Data to use Block Start

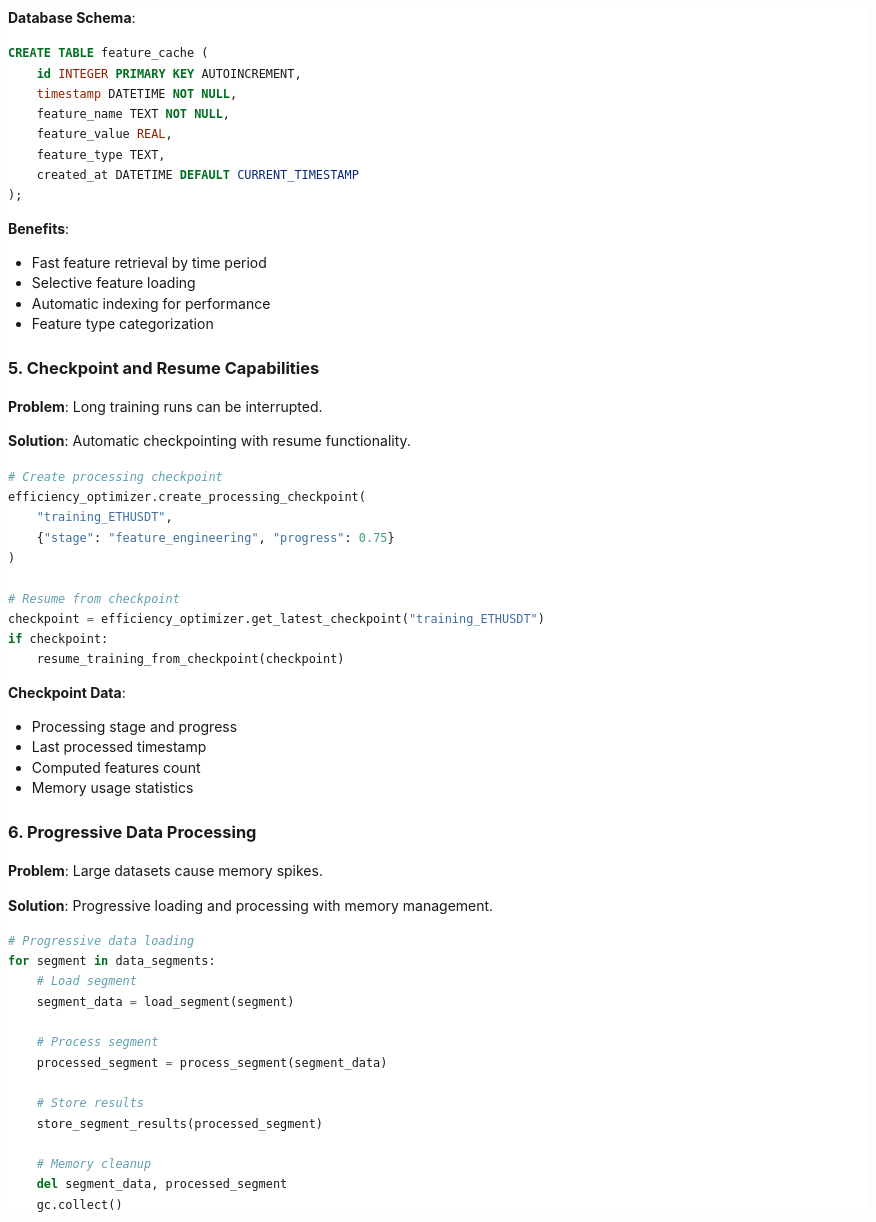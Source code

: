**Database Schema**:
```sql
CREATE TABLE feature_cache (
    id INTEGER PRIMARY KEY AUTOINCREMENT,
    timestamp DATETIME NOT NULL,
    feature_name TEXT NOT NULL,
    feature_value REAL,
    feature_type TEXT,
    created_at DATETIME DEFAULT CURRENT_TIMESTAMP
);
```

**Benefits**:
- Fast feature retrieval by time period
- Selective feature loading
- Automatic indexing for performance
- Feature type categorization

### 5. Checkpoint and Resume Capabilities

**Problem**: Long training runs can be interrupted.

**Solution**: Automatic checkpointing with resume functionality.

```python
# Create processing checkpoint
efficiency_optimizer.create_processing_checkpoint(
    "training_ETHUSDT",
    {"stage": "feature_engineering", "progress": 0.75}
)

# Resume from checkpoint
checkpoint = efficiency_optimizer.get_latest_checkpoint("training_ETHUSDT")
if checkpoint:
    resume_training_from_checkpoint(checkpoint)
```

**Checkpoint Data**:
- Processing stage and progress
- Last processed timestamp
- Computed features count
- Memory usage statistics

### 6. Progressive Data Processing

**Problem**: Large datasets cause memory spikes.

**Solution**: Progressive loading and processing with memory management.

```python
# Progressive data loading
for segment in data_segments:
    # Load segment
    segment_data = load_segment(segment)
    
    # Process segment
    processed_segment = process_segment(segment_data)
    
    # Store results
    store_segment_results(processed_segment)
    
    # Memory cleanup
    del segment_data, processed_segment
    gc.collect()
```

Data to use Block End

Your task is to find each line in the entries that contains the string "Solution" and copy it.

**Solution**: Automatic checkpointing with resume functionality.
**Solution**: Progressive loading and processing with memory management.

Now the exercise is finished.